Uno de las principales preocupaciones en la alimentación complementaria es la ingesta adecuada de hierro. En el Ecuador la anemia por deficiencia de hierro llega a valores alarmantes. El 83.9% de niños entre 6 y 12 meses; y el 76% entre los 12 y 23 meses sufren de este tipo de anemia, según el estudio de Banco de Desarrollo Humano realizado en el 2004.
La anemia por deficiencia de hierro se asocia con el retraso en el crecimiento y en el desempeño mental, teniendo efectos negativos a lo largo de su vida.
Es un micronutriente esencial que cumple funciones claves en el crecimiento y en el desarrollo de defensas del organismo.
La deficiencia de zinc, produce retaso del crecimiento, pérdida de apetito, alteraciones de la piel y debilitamiento de las defensas del organismo.
Se estima que en Ecuador aproximadamente el 29% de la población tiene una inadecuada ingesta de zinc.
La alimentación complementaria debe proveer cerca del 85% del requerimiento de Zinc, para así poder conseguir una ingesta adecuada del mismo y evitar todos los inconvenientes que la deficiencia de este micronutriente trae consigo.
El ácido fólico es un micronutriente que ayuda a reforzar el sistema inmunológico.
El ácido fólico se puede obtener de carnes (res, cerdo, cabra, etc.) y del hígado, como así también de verduras verdes oscuras (espinacas, esparragos, etc.), cereales integrales (trigo, arroz, maiz, etc.) y en productos fortificados.
Su carencia provoca anemias, trastornos digestivos e intestinales, bajo peso, falta de apetito, diarreas, retraso en el crecimiento.
La vitamina C se requiere para el crecimiento y reparación de tejidos en todas las partes del cuerpo.
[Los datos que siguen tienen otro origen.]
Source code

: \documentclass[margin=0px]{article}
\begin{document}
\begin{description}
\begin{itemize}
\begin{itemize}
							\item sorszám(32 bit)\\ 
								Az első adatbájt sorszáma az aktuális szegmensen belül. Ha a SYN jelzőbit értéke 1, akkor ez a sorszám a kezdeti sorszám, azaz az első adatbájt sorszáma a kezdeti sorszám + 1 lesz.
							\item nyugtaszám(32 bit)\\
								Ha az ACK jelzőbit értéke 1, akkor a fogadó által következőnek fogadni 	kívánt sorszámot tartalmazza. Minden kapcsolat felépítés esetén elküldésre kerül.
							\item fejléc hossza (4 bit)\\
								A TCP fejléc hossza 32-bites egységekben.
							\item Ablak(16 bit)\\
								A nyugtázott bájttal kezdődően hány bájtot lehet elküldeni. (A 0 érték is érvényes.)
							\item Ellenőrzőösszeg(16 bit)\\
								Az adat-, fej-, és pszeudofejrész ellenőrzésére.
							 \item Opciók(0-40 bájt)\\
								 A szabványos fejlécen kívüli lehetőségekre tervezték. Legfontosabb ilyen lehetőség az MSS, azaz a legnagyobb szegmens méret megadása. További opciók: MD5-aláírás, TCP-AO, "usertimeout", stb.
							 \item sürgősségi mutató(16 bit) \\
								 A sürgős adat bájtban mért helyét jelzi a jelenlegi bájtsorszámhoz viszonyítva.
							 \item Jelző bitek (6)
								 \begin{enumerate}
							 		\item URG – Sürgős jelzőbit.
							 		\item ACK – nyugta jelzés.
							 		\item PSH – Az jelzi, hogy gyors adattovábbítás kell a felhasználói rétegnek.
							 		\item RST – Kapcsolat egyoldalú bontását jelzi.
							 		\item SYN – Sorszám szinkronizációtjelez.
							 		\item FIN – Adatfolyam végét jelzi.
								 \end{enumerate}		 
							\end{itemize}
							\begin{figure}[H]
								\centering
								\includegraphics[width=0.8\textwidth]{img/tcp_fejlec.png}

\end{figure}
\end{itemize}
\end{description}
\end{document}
Es necesaria para formar el colágeno, una proteína importante utilizada para formar la piel, el tejido cicatricial, los tendones, los ligamentos y los vasos sanguíneos. La vitamina C es esencial para la cicatrización de heridas y para la reparación y mantenimiento de cartílago, huesos y dientes.
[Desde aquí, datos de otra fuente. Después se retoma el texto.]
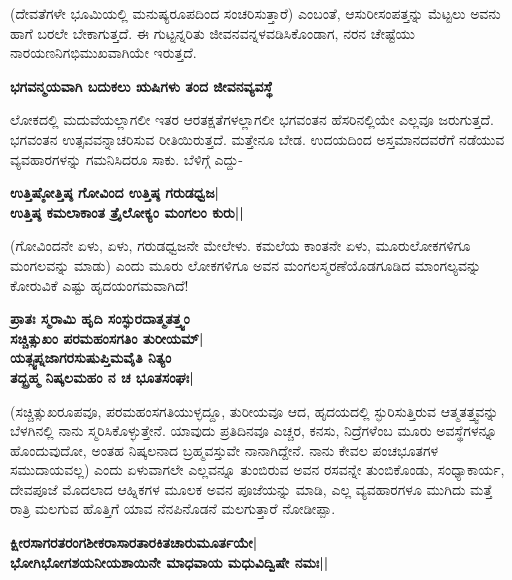 (ದೇವತೆಗಳೇ ಭೂಮಿಯಲ್ಲಿ ಮನುಷ್ಯರೂಪದಿಂದ ಸಂಚರಿಸುತ್ತಾರೆ) ಎಂಬಂತೆ, ಆಸುರೀಸಂಪತ್ತನ್ನು ಮೆಟ್ಟಲು ಅವನು ಹಾಗೆ ಬರಲೇ ಬೇಕಾಗುತ್ತದೆ. ಈ ಗುಟ್ಟನ್ನರಿತು ಜೀವನವನ್ನಳವಡಿಸಿಕೊಂಡಾಗ, ನರನ ಚೇಷ್ಟೆಯು ನಾರಯಣನಿಗಭಿಮುಖವಾಗಿಯೇ ಇರುತ್ತದೆ. 


\large{\bf{ಭಗವನ್ಮಯವಾಗಿ ಬದುಕಲು ಋಷಿಗಳು ತಂದ ಜೀವನವ್ಯವಸ್ಥೆ}} 


ಲೋಕದಲ್ಲಿ ಮದುವೆಯಲ್ಲಾಗಲೀ ಇತರ ಆರತಕ್ಷತೆಗಳಲ್ಲಾಗಲೀ ಭಗವಂತನ ಹೆಸರಿನಲ್ಲಿಯೇ ಎಲ್ಲವೂ ಜರುಗುತ್ತದೆ. ಭಗವಂತನ ಉತ್ಸವವನ್ನಾಚರಿಸುವ ರೀತಿಯಿರುತ್ತದೆ. ಮತ್ತೇನೂ ಬೇಡ. ಉದಯದಿಂದ ಅಸ್ತಮಾನದವರೆಗೆ ನಡೆಯುವ ವ್ಯವಹಾರಗಳನ್ನು ಗಮನಿಸಿದರೂ ಸಾಕು. ಬೆಳಿಗ್ಗೆ ಎದ್ದು- 


\begin{center} 

{\bf ಉತ್ತಿಷ್ಠೋತ್ತಿಷ್ಠ ಗೋವಿಂದ ಉತ್ತಿಷ್ಠ ಗರುಡಧ್ವಜ|\\ 

ಉತ್ತಿಷ್ಠ ಕಮಲಾಕಾಂತ ತ್ರೈಲೋಕ್ಯಂ ಮಂಗಲಂ ಕುರು||} 

\end{center} 


(ಗೋವಿಂದನೇ ಏಳು, ಏಳು, ಗರುಡಧ್ವಜನೇ ಮೇಲೇಳು. ಕಮಲೆಯ ಕಾಂತನೇ ಏಳು, ಮೂರುಲೋಕಗಳಿಗೂ ಮಂಗಲವನ್ನು ಮಾಡು) ಎಂದು ಮೂರು ಲೋಕಗಳಿಗೂ ಅವನ ಮಂಗಲಸ್ಮರಣೆಯೊಡಗೂಡಿದ ಮಾಂಗಲ್ಯವನ್ನು ಕೋರುವಿಕೆ ಎಷ್ಟು ಹೃದಯಂಗಮವಾಗಿದೆ! 


\begin{center} 

{\bf ಪ್ರಾತಃ ಸ್ಮರಾಮಿ ಹೃದಿ ಸಂಸ್ಫುರದಾತ್ಮತತ್ತ್ವಂ\\ 

ಸಚ್ಚಿತ್ಸುಖಂ ಪರಮಹಂಸಗತಿಂ ತುರೀಯಮ್‍|\\ 

ಯತ್ಸ್ವಪ್ನಜಾಗರಸುಷುಪ್ತಿಮವೈತಿ ನಿತ್ಯಂ\\ 

ತದ್ಬ್ರಹ್ಮ ನಿಷ್ಕಲಮಹಂ ನ ಚ ಭೂತಸಂಘಃ|} 

\end{center} 


(ಸಚ್ಚಿತ್ಸುಖರೂಪವೂ, ಪರಮಹಂಸಗತಿಯುಳ್ಳದ್ದೂ, ತುರೀಯವೂ ಆದ, ಹೃದಯದಲ್ಲಿ ಸ್ಫುರಿಸುತ್ತಿರುವ ಆತ್ಮತತ್ತ್ವವನ್ನು ಬೆಳಗಿನಲ್ಲಿ ನಾನು ಸ್ಮರಿಸಿಕೊಳ್ಳುತ್ತೇನೆ. ಯಾವುದು ಪ್ರತಿದಿನವೂ ಎಚ್ಚರ, ಕನಸು, ನಿದ್ರೆಗಳೆಂಬ ಮೂರು ಅವಸ್ಥೆಗಳನ್ನೂ ಹೊಂದುವುದೋ, ಅಂತಹ ನಿಷ್ಕಲನಾದ ಬ್ರಹ್ಮವಸ್ತುವೇ ನಾನಾಗಿದ್ದೇನೆ. ನಾನು ಕೇವಲ ಪಂಚಭೂತಗಳ ಸಮುದಾಯವಲ್ಲ) ಎಂದು ಏಳುವಾಗಲೇ ಎಲ್ಲವನ್ನೂ ತುಂಬಿರುವ ಅವನ ರಸವನ್ನೇ ತುಂಬಿಕೊಂಡು, ಸಂಧ್ಯಾಕಾರ್ಯ, ದೇವಪೂಜೆ ಮೊದಲಾದ ಆಹ್ನಿಕಗಳ ಮೂಲಕ ಅವನ ಪೂಜೆಯನ್ನು ಮಾಡಿ, ಎಲ್ಲ ವ್ಯವಹಾರಗಳೂ ಮುಗಿದು ಮತ್ತೆ ರಾತ್ರಿ ಮಲಗುವ ಹೊತ್ತಿಗೆ ಯಾವ ನೆನಪಿನೊಡನೆ ಮಲಗುತ್ತಾರೆ ನೋಡೀಪ್ಪಾ. 


\begin{center} 

{\bf ಕ್ಷೀರಸಾಗರತರಂಗಶೀಕರಾಸಾರತಾರಕಿತಚಾರುಮೂರ್ತಯೇ|\\ 

ಭೋಗಿಭೋಗಶಯನೀಯಶಾಯಿನೇ ಮಾಧವಾಯ ಮಧುವಿದ್ವಿಷೇ ನಮಃ||} 

\end{center}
Una función importante de la Vitamina C, es ayudar a que el hierro se absorba de mejor manera en nuestro organismo.
El cuerpo no fabrica la vitamina C por sí solo, ni tampoco la almacena. Por lo tanto, es importante incluir muchos alimentos que contengan esta vitamina en la dieta diaria.
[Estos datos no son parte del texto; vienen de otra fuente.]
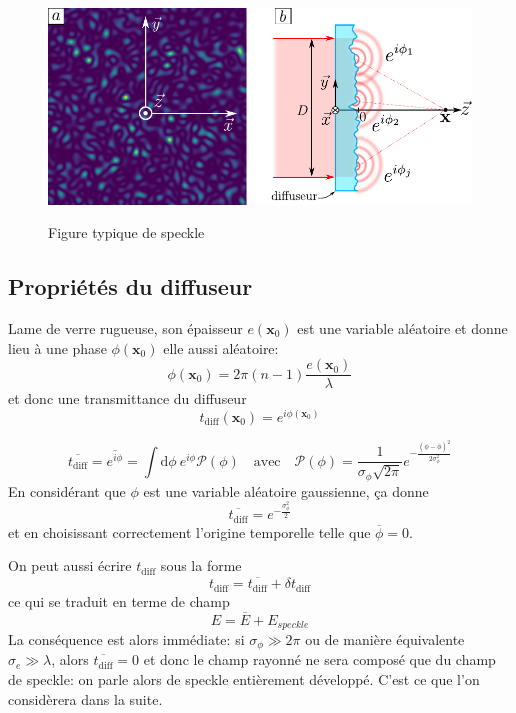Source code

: \begin{figure}
\centering
\includegraphics[scale=1]{Fig/Speckle/speckle_pattern.pdf}
\label{fig:speckle_pattern}
\caption{Figure typique de speckle}
\end{figure}

\subsection{Propriétés du diffuseur}

Lame de verre rugueuse, son épaisseur $e(\mathbf{x}_0)$ est une variable aléatoire et donne lieu à une phase $\phi(\mathbf{x}_0)$ elle aussi aléatoire:
\begin{equation}
\phi(\mathbf{x}_0)=2\pi (n-1) \frac{e(\mathbf{x}_0)}{\lambda}
\end{equation}
et donc une transmittance du diffuseur 
\begin{equation}
t_{\mathrm{diff}}(\mathbf{x}_0)=e^{i\phi(\mathbf{x}_0)}
\end{equation}

\begin{equation}
\overline{t_{\mathrm{diff}}} = \overline{e^{i\phi}} = \int{\mathrm{d}\phi \: e^{i\phi} \mathcal{P}(\phi)} \quad\text{avec}\quad \mathcal{P}(\phi)=\frac{1}{\sigma_{\phi} \sqrt{2\pi}} e^{-\frac{(\phi-\overline{\phi})^2}{2\sigma_{\phi}^2}}
\end{equation}
En considérant que $\phi$ est une variable aléatoire gaussienne, ça donne
\begin{equation}
\overline{t_{\mathrm{diff}}}=e^{-\frac{\sigma_{\phi}^2}{2}}
\end{equation}
et en choisissant correctement l'origine temporelle telle que $\overline{\phi}=0$.

On peut aussi écrire $t_{\mathrm{diff}}$ sous la forme
\begin{equation}
t_{\mathrm{diff}}=\overline{t_{\mathrm{diff}}}+\delta t_{\mathrm{diff}}
\end{equation}
ce qui se traduit en terme de champ
\begin{equation}
E=\overline{E}+E_{speckle}
\end{equation}
La conséquence est alors immédiate: si $\sigma_{\phi} \gg 2\pi$ ou de manière équivalente $\sigma_e \gg \lambda$, alors $\overline{t_{\mathrm{diff}}} =0$ et donc le champ rayonné ne sera composé que du champ de speckle: on parle alors de speckle entièrement développé. C'est ce que l'on considèrera dans la suite.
Todas las frutas y verduras contienen alguna cantidad de vitamina C. Los alimentos que tienden a ser las mayores fuentes de vitamina C son, entre otros: el pimentón verde, las frutas y jugos de cítricos, las fresas, los tomates, el brócoli, los nabos y otras verduras de hoja verde, la papa o patata blanca y la dulce (camote) y el melón.